ANALYSIS - Nuclear Power Faces Stormy Seas Threat
Date: 01-Feb-07
Country: UK
Author: Daniel Fineren
Nuclear power plants need plentiful water for cooling so are usually near the sea or on rivers. All of the UK's operational plants, most of Japan's and many in the United States are on the coast.
Intensifying fears of climate change have boosted the popularity of nuclear power because it emits no carbon dioxide, the gas largely responsible for global warming.
With sea levels likely to rise for at least the next 1,000 years, according to a United Nations report to be published on Friday, bolstering the flood defences of the world's many coastal reactors looks set to become a more costly and time-consuming job -- one that could last for centuries.
A predicted sea level rise of less than a metre by the end of the century, alone, is not a big threat. But the prospect of more violent storms and higher seas is a cause for concern.
"In the future warmer climate there are some indications that storm surges will be larger than they are in the present day climate," said Keith Fenwick, a forecaster at the UK Met Office which has studied the threat for nuclear operator British Energy.
"In terms of the UK flood defences, it is generally the future storm surges that are cause for concern, as opposed to the general global sea level rises."
The Met Office predicts that if CO2 emissions remain at current levels, storm surge heights could increase by 1.7 metres at the Sizewell power plant in England by the end of the century.
Such concerns should not preclude building nuclear plants on the coast, because of the key role they could play in the fight against climate change, its supporters say.
"Nuclear power is part of the positive measures to reduce the impact of human activities on climate change," Antonio Godoy, the acting head of engineering safety at the International Atomic Energy Agency said.
"Although the effect of the policy measures that we take now would be in 1000 years, we should take it now."

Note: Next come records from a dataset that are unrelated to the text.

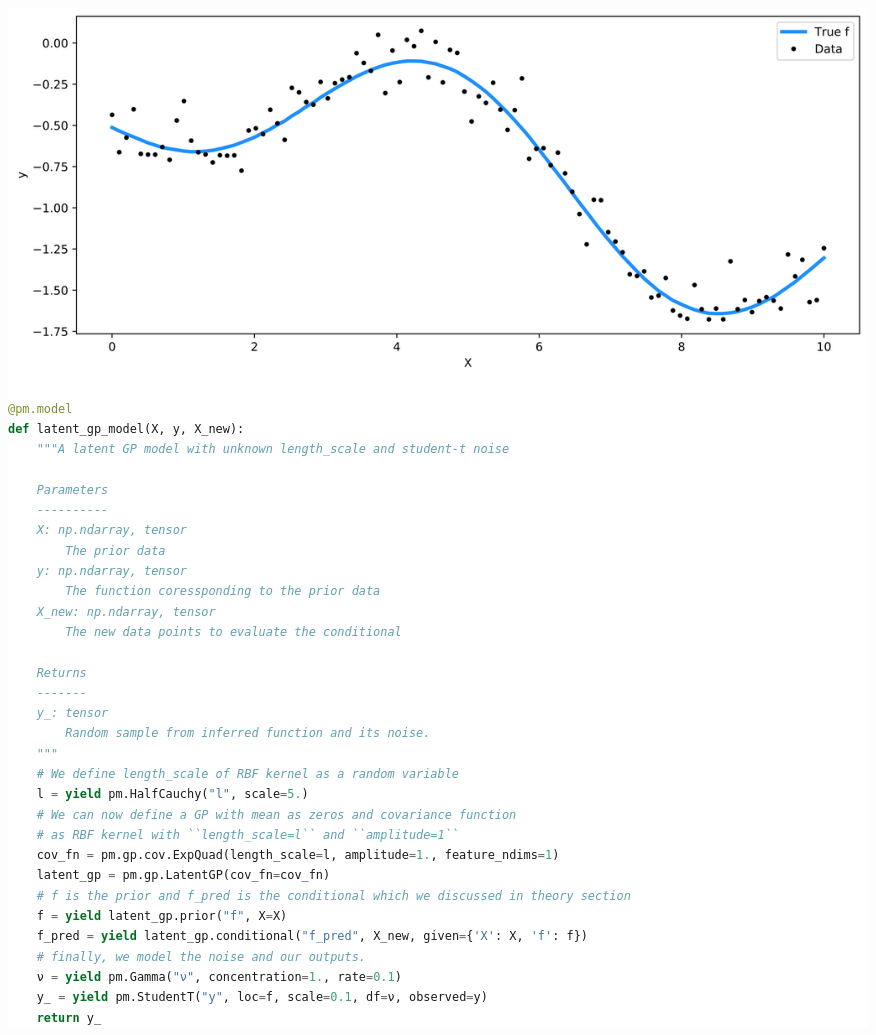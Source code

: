 ![svg](/images/gaussian_process_files/gaussian_process_16_1.svg)



```python
@pm.model
def latent_gp_model(X, y, X_new):
    """A latent GP model with unknown length_scale and student-t noise

    Parameters
    ----------
    X: np.ndarray, tensor
        The prior data
    y: np.ndarray, tensor
        The function coressponding to the prior data
    X_new: np.ndarray, tensor
        The new data points to evaluate the conditional

    Returns
    -------
    y_: tensor
        Random sample from inferred function and its noise.
    """
    # We define length_scale of RBF kernel as a random variable
    l = yield pm.HalfCauchy("l", scale=5.)
    # We can now define a GP with mean as zeros and covariance function
    # as RBF kernel with ``length_scale=l`` and ``amplitude=1``
    cov_fn = pm.gp.cov.ExpQuad(length_scale=l, amplitude=1., feature_ndims=1)
    latent_gp = pm.gp.LatentGP(cov_fn=cov_fn)
    # f is the prior and f_pred is the conditional which we discussed in theory section
    f = yield latent_gp.prior("f", X=X)
    f_pred = yield latent_gp.conditional("f_pred", X_new, given={'X': X, 'f': f})
    # finally, we model the noise and our outputs.
    ν = yield pm.Gamma("ν", concentration=1., rate=0.1)
    y_ = yield pm.StudentT("y", loc=f, scale=0.1, df=ν, observed=y)
    return y_
```

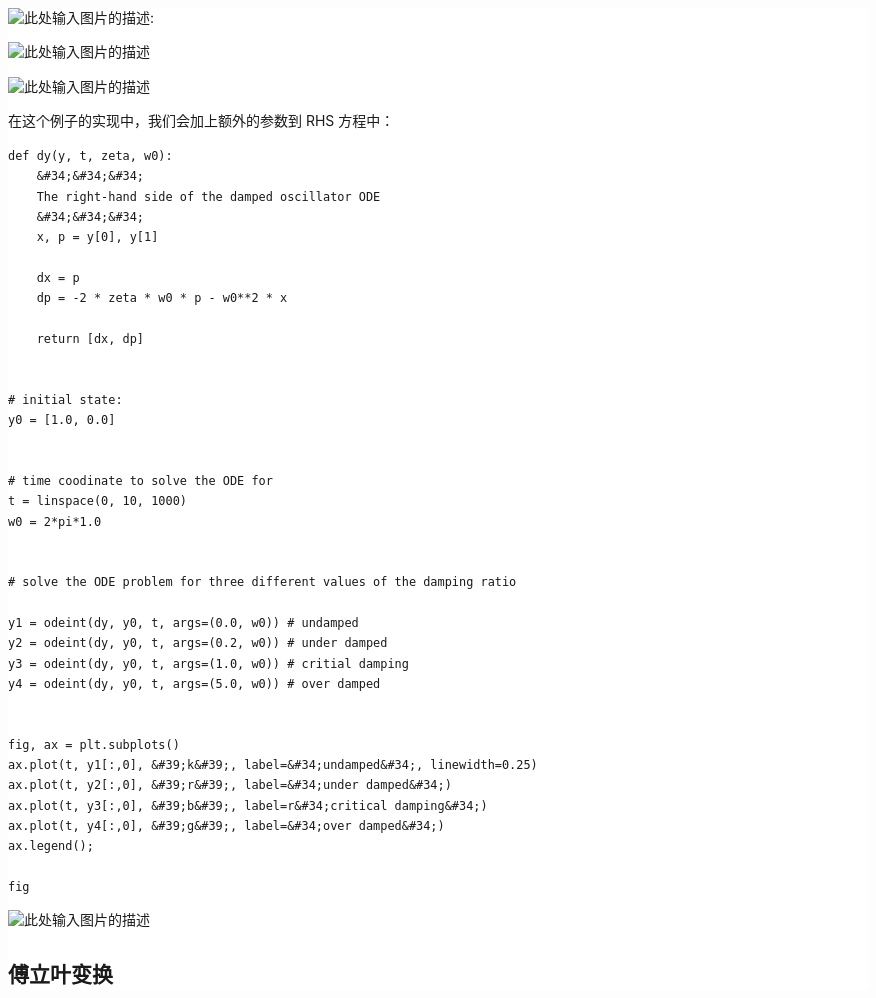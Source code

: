 ![此处输入图片的描述](https://dn-anything-about-doc.qbox.me/document-uid8834labid1078timestamp1468327094838.png/wm):

![此处输入图片的描述](https://dn-anything-about-doc.qbox.me/document-uid8834labid1078timestamp1468327109376.png/wm)

![此处输入图片的描述](https://dn-anything-about-doc.qbox.me/document-uid8834labid1078timestamp1468327123489.png/wm)


在这个例子的实现中，我们会加上额外的参数到 RHS 方程中：


    def dy(y, t, zeta, w0):
        &#34;&#34;&#34;
        The right-hand side of the damped oscillator ODE
        &#34;&#34;&#34;
        x, p = y[0], y[1]
        
        dx = p
        dp = -2 * zeta * w0 * p - w0**2 * x
    
        return [dx, dp]


    # initial state: 
    y0 = [1.0, 0.0]


    # time coodinate to solve the ODE for
    t = linspace(0, 10, 1000)
    w0 = 2*pi*1.0


    # solve the ODE problem for three different values of the damping ratio
    
    y1 = odeint(dy, y0, t, args=(0.0, w0)) # undamped
    y2 = odeint(dy, y0, t, args=(0.2, w0)) # under damped
    y3 = odeint(dy, y0, t, args=(1.0, w0)) # critial damping
    y4 = odeint(dy, y0, t, args=(5.0, w0)) # over damped


    fig, ax = plt.subplots()
    ax.plot(t, y1[:,0], &#39;k&#39;, label=&#34;undamped&#34;, linewidth=0.25)
    ax.plot(t, y2[:,0], &#39;r&#39;, label=&#34;under damped&#34;)
    ax.plot(t, y3[:,0], &#39;b&#39;, label=r&#34;critical damping&#34;)
    ax.plot(t, y4[:,0], &#39;g&#39;, label=&#34;over damped&#34;)
    ax.legend();
    
    fig


![此处输入图片的描述](https://dn-anything-about-doc.qbox.me/document-uid8834labid1078timestamp1468327143049.png/wm)

## 傅立叶变换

The IAEA takes climate change seriously and requires that it be considered in all site evaluations for new plants, but nobody is really sure how big the threat is.
TSUNAMI
Ultimately, while governments and scientists argue over the gravity of the problem, the Asian tsunami of December 2004 could result in improved sea defences for nuclear plants.
After the tsunami temporarily flooded a reactor in India, the IAEA launched a global review of sea defences which could help defend against the longer-term, more persistent threat of climate change.
"We are now in the process of updating the standards on the basis of the lessons learnt from that tsunami," Godoy said.
British Energy, which runs most of the UK's ageing nuclear reactors, commissioned the Met Office study as part of preparations to defend its existing plants and assess their suitability for building a new generation of reactors.
Bulldozers already trundle up and down the beach next to British Energy's Dungeness power station every winter, repairing the constantly-eroding wall of shingle protecting the plant.
Bigger storms and higher seas could make defending Dungeness and plants like it a year-round job, or force a complete re-think.
Nor are inland river-cooled reactors invulnerable to global warming. Hot weather makes it difficult to keep them cool and operate safely. The hotter it gets, the more frequently they may have to close, just when power demand is highest.
Several European reactors have had to close or reduce output in recent summers as soaring temperatures made the water they rely on for cooling too warm to be of any use.
Cooling water problems also affect fossil-fuel fired power plants and even wind farms shut down in severe gales, so all the major power generation types face climate challenges of some kind.